Judish peeled off $30 cash and walked out with 1/8 ounce of Larry OG, a potent strain of marijuana that connoisseurs like for its euphoric rush. “It’s cool to be part of history,” he said with a grin. He had put his name on a list to be the first customer 14 hours earlier.

But, really, he said he had been waiting 40 years for the moment.

In November 2012, Colorado voters approved Amendment 64, making it legal for people over 21 to buy small amounts of recreational marijuana beginning on New Year’s Day 2014.

Washington state passed a similar measure, but officials there say it will be later this year before the state is ready to open stores.

Internationally, Uruguay has cleared the way for state-sanctioned marijuana sales, but these also are not yet up and running. The Netherlands has long had an informal decriminalization policy, and patrons can buy marijuana products in Amsterdam coffee shops, but Colorado is the first place in the world where marijuana will be regulated and tracked from seed to store.

Residents with Colorado identification can buy up to an ounce of marijuana at a time. Those with an out-of-state ID can buy up to one-quarter of an ounce. Buyers are limited to those amounts at individual stores each day but are not restricted from shopping from store to store.


Under state law, however, buyers are only allowed to possess up to one ounce. Stockpiling carries legal risks, officials say

Proponents have long called the legalized sales a a windfall for state coffers since retail pot will come with a hefty 25% state tax on top of the usual sales tax of 2.9%. By some estimates it is expected to generate $67 million a year, with $27.5 million designated for schools, officials said.

Although Colorado issued more than 130 retail licenses last month, the labyrinth of expensive rules and regulations, the logistics of setting up shop with adequate supply and ensuring security meant not every owner who got a license opened on Wednesday. Eight stores in Denver were expected to open.

Marijuana is still illegal on the federal level, which typically trumps state law, but the Department of Justice in August issued a memo to federal prosecutors saying they should not pursue prosecution for recreational pot in Colorado and Washington.

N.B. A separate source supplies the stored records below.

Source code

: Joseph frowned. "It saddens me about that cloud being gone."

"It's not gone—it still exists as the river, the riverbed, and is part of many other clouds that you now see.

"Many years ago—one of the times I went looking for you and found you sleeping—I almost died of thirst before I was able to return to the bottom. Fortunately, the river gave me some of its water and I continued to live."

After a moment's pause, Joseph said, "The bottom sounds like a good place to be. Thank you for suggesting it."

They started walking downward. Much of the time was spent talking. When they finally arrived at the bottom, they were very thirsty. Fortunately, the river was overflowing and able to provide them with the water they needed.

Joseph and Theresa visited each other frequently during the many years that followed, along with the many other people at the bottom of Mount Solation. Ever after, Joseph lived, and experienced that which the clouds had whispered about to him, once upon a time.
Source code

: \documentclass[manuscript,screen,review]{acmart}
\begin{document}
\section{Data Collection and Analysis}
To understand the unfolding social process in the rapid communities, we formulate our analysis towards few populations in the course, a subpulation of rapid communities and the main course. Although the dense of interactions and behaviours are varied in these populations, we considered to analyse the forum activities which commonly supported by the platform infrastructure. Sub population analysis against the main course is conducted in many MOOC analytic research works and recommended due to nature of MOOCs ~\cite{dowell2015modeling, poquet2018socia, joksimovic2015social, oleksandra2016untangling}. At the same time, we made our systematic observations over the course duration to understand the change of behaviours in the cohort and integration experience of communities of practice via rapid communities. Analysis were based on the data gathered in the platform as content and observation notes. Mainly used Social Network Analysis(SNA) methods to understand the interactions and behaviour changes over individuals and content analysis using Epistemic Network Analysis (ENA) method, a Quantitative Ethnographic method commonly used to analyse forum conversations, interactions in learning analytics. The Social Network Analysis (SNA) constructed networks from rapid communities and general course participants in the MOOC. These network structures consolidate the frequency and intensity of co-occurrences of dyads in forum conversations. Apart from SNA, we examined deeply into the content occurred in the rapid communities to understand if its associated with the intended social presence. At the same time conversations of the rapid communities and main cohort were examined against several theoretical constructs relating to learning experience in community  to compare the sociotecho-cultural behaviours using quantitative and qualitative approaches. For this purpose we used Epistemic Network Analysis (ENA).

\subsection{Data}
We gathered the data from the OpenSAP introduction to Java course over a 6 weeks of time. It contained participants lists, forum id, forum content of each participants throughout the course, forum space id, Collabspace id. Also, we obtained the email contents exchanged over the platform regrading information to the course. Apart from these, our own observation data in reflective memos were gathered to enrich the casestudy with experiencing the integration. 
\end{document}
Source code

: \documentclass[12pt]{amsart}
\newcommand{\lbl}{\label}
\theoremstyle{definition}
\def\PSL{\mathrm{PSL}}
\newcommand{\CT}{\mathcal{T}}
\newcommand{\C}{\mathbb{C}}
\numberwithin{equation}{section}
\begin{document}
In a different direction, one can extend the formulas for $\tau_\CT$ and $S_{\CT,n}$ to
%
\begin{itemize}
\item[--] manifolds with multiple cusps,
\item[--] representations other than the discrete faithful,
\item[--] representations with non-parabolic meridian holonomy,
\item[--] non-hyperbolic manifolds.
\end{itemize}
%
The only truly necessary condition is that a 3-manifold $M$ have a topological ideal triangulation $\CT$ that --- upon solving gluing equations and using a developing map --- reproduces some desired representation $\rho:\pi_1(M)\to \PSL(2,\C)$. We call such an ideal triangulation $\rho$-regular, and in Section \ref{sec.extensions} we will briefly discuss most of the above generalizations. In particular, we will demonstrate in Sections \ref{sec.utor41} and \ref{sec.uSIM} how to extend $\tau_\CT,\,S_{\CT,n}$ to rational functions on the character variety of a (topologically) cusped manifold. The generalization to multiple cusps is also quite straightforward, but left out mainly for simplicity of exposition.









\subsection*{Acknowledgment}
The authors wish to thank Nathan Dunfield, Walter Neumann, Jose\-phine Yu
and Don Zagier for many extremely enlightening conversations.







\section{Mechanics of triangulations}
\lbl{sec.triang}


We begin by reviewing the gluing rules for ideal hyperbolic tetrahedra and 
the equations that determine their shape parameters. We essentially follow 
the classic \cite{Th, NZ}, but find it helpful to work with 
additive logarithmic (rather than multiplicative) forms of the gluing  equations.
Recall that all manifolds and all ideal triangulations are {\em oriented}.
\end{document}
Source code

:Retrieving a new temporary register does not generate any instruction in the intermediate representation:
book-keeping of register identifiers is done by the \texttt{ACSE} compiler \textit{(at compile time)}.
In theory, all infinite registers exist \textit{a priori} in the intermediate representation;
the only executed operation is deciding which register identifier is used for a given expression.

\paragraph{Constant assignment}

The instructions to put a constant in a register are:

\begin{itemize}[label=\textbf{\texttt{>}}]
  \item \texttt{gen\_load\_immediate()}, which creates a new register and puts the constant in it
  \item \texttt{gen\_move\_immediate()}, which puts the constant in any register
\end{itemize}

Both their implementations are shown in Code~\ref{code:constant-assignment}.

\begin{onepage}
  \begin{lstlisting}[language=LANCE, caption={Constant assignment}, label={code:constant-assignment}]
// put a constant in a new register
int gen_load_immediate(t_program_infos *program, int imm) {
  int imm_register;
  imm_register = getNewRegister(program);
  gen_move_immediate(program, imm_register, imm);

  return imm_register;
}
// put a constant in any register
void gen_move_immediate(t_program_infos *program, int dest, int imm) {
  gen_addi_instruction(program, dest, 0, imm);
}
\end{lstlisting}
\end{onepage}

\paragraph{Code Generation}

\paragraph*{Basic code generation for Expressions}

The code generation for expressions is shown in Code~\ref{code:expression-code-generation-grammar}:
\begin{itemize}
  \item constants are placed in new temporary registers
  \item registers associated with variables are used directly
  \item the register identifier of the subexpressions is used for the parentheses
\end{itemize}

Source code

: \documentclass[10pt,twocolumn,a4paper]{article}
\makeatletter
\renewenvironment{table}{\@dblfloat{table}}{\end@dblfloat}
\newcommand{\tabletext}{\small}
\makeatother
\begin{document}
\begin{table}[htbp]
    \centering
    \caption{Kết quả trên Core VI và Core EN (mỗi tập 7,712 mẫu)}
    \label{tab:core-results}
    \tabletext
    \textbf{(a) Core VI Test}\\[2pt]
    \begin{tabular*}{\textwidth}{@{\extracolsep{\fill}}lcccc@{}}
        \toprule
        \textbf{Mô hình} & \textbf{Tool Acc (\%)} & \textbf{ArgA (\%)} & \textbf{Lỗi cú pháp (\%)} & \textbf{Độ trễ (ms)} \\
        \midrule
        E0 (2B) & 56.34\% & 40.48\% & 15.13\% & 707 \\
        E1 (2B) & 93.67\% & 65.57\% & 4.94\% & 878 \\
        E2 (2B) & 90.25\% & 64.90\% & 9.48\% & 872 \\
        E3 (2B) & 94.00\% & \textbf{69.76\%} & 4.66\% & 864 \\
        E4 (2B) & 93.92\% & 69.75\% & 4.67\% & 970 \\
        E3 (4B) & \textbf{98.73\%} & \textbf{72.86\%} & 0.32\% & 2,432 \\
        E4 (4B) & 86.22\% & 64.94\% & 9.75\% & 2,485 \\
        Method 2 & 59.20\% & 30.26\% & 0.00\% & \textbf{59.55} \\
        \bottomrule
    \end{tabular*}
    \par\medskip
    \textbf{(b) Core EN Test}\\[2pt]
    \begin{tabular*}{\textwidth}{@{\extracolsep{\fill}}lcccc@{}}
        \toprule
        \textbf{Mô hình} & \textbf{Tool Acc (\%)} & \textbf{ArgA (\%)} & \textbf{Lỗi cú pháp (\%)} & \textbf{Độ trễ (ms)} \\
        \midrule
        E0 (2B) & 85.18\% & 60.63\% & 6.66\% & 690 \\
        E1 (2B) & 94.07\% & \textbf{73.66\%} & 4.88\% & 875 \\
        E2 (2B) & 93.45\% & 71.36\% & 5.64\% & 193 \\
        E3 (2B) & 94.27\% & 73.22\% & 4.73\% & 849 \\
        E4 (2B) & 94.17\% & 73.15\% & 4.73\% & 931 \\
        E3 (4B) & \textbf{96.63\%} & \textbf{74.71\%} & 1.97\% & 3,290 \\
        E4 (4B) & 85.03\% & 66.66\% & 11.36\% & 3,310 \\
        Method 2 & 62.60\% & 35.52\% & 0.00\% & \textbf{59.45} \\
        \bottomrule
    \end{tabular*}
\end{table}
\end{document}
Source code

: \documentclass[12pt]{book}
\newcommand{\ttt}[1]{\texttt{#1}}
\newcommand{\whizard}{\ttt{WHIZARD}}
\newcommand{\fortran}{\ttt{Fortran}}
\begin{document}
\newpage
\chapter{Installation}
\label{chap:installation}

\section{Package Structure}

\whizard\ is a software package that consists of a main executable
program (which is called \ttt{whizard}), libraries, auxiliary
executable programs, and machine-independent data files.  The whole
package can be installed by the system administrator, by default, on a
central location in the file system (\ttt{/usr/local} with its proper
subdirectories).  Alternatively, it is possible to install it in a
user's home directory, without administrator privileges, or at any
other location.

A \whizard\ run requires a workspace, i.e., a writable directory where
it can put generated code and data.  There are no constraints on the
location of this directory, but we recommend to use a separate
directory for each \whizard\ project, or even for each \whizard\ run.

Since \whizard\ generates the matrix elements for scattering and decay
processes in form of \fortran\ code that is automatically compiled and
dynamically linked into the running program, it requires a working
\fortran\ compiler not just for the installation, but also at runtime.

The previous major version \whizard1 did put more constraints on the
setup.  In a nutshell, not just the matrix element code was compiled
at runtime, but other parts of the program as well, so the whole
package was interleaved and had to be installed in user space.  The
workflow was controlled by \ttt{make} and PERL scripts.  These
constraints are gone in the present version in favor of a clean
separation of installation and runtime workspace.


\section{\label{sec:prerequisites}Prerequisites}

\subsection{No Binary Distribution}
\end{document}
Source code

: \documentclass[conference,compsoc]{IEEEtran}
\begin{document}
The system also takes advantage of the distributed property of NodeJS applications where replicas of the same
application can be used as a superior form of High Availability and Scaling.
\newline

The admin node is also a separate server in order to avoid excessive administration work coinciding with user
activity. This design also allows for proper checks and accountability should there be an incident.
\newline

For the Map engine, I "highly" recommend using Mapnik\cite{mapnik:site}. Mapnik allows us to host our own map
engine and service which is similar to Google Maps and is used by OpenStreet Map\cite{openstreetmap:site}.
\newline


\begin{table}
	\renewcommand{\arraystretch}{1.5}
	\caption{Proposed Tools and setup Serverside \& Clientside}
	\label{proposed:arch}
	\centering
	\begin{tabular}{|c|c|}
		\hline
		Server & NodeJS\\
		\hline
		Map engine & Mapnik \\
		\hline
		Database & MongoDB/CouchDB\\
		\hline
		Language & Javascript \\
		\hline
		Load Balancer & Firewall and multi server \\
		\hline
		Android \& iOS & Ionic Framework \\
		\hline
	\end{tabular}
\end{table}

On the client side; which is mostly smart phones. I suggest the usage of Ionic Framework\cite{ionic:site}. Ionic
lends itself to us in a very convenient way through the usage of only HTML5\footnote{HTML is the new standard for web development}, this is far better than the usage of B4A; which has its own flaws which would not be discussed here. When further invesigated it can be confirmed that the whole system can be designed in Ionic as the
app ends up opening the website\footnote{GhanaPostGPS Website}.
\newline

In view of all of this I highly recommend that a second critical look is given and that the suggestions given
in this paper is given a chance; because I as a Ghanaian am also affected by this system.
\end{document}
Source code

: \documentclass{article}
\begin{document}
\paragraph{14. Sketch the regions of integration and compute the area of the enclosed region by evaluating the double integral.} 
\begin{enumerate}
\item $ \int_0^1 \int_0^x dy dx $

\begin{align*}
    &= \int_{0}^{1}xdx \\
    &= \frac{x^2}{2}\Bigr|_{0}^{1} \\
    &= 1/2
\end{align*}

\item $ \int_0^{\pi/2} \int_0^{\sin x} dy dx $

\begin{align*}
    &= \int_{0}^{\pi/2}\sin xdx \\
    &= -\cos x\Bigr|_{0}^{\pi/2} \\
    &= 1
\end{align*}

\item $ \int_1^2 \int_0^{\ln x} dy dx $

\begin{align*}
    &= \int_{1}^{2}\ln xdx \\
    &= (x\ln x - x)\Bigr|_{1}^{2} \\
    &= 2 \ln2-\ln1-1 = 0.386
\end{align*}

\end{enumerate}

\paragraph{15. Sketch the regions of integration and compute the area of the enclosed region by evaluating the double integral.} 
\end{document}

While the excitement level was high in the retail shops, not all were cheering Colorado’s new place in the history books.

Kevin Sabat, co-founder of Project SAM (Smart Approaches to Marijuana) called the landmark “the beginning of the era of Big Marijuana not unlike what we saw in this country with Big Tobacco.”


“This is an industry that makes money off addiction,” he said, adding that he worried children will be targeted and swayed into thinking marijuana is harmless. He vowed to continue the fight against legalization in other states. “We don’t think legalization is inevitable.”